■ Requirement: Reproduce each line from the records that holds "boldsymbol".

■ Records to process:

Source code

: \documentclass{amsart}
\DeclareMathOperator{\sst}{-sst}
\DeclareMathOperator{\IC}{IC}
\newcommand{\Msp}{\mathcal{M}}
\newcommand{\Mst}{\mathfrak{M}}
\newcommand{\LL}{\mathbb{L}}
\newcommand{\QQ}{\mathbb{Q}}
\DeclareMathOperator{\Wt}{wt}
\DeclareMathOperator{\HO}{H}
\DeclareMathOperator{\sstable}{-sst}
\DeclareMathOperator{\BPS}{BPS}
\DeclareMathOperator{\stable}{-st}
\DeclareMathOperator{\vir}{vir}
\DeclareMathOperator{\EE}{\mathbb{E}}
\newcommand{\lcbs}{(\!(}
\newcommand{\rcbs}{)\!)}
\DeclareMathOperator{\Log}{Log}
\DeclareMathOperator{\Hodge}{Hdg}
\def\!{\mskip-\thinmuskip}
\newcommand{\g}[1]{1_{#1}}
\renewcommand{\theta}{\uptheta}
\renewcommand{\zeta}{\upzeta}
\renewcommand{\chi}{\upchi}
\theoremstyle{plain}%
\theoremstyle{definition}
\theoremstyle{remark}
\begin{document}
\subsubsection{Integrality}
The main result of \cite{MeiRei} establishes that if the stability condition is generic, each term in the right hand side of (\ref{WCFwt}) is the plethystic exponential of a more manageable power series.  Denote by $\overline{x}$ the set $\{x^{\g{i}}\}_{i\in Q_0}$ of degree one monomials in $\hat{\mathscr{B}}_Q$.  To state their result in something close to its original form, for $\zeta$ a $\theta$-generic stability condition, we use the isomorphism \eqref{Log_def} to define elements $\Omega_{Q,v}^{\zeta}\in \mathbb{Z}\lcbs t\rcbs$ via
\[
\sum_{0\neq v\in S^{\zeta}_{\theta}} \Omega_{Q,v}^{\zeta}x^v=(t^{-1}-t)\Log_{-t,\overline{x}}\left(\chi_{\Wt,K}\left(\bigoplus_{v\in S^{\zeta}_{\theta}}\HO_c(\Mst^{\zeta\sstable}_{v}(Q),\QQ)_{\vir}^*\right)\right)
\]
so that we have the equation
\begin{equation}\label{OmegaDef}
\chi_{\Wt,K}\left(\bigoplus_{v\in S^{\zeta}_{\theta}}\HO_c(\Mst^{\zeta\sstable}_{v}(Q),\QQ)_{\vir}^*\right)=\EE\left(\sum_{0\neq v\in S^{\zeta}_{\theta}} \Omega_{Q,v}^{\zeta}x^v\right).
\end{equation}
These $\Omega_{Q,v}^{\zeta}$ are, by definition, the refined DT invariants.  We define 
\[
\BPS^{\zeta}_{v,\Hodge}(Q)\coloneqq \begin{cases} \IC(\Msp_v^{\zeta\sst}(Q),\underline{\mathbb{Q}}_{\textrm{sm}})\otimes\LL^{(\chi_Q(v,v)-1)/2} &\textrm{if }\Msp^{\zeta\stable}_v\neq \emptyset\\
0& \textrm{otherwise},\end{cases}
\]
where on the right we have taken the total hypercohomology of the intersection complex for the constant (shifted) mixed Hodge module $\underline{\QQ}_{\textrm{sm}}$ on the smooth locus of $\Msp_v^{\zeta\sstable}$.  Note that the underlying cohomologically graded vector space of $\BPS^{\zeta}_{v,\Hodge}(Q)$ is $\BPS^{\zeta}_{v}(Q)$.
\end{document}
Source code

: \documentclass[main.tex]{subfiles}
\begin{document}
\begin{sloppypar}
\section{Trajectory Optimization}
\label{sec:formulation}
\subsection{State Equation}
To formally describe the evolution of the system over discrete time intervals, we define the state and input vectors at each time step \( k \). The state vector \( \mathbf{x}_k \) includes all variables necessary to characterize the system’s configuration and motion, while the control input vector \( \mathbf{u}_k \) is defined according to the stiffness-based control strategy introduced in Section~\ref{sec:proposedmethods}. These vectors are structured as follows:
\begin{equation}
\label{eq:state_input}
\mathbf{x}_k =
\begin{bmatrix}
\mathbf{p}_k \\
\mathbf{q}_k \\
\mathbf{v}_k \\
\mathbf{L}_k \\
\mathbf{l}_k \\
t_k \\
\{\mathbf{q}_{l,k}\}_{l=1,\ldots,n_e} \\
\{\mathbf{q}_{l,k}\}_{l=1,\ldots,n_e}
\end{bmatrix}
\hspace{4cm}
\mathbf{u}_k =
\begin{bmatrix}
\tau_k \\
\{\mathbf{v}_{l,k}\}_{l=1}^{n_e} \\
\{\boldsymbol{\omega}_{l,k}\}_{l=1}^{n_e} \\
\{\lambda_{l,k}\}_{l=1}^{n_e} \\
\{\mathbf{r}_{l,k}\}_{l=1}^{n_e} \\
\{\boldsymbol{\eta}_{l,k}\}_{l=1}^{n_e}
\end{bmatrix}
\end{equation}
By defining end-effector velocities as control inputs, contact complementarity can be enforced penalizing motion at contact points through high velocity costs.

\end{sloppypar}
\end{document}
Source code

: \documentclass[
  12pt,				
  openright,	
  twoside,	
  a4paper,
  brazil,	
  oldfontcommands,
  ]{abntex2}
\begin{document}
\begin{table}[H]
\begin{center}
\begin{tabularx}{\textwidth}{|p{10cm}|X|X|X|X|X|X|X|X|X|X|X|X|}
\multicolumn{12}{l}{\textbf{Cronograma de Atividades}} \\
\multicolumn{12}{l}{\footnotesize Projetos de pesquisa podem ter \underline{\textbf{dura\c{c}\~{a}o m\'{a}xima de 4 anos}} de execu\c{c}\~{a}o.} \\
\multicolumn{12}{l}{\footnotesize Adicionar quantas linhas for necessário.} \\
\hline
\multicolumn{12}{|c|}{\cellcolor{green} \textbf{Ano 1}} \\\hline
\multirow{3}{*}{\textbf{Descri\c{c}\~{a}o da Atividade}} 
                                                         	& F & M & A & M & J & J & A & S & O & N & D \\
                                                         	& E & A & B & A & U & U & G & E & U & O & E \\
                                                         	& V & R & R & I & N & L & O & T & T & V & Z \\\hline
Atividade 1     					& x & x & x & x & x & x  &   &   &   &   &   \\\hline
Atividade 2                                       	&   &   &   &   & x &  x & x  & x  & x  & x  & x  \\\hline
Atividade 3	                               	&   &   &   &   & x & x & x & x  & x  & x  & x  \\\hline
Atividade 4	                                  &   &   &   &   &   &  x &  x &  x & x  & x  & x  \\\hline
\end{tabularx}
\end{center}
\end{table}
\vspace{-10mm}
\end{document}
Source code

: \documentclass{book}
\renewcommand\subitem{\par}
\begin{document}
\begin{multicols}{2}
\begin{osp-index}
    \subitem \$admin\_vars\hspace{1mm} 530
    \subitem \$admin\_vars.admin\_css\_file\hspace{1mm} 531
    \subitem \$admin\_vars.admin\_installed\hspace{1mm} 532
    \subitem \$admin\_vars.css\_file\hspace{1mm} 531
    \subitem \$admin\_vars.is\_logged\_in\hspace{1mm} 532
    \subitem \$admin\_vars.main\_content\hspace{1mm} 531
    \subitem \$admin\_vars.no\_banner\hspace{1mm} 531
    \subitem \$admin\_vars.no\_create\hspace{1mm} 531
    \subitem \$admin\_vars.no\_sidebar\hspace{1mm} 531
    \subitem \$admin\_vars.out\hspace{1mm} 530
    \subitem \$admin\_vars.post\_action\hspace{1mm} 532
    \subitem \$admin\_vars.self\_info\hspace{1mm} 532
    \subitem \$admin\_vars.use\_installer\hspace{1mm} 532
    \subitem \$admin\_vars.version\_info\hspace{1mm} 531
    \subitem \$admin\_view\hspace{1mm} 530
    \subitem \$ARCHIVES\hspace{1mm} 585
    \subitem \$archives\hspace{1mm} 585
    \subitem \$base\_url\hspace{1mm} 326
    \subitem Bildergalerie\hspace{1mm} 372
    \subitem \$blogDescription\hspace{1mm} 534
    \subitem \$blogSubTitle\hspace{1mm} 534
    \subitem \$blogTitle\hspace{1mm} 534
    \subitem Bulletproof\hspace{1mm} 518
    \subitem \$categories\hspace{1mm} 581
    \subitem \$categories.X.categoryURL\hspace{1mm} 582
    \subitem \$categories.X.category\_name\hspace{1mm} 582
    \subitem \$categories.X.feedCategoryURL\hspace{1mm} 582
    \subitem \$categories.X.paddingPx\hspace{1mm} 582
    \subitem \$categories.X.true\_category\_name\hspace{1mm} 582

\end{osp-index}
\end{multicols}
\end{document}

■ Final answer:
\{\boldsymbol{\omega}_{l,k}\}_{l=1}^{n_e} \\
\{\boldsymbol{\eta}_{l,k}\}_{l=1}^{n_e}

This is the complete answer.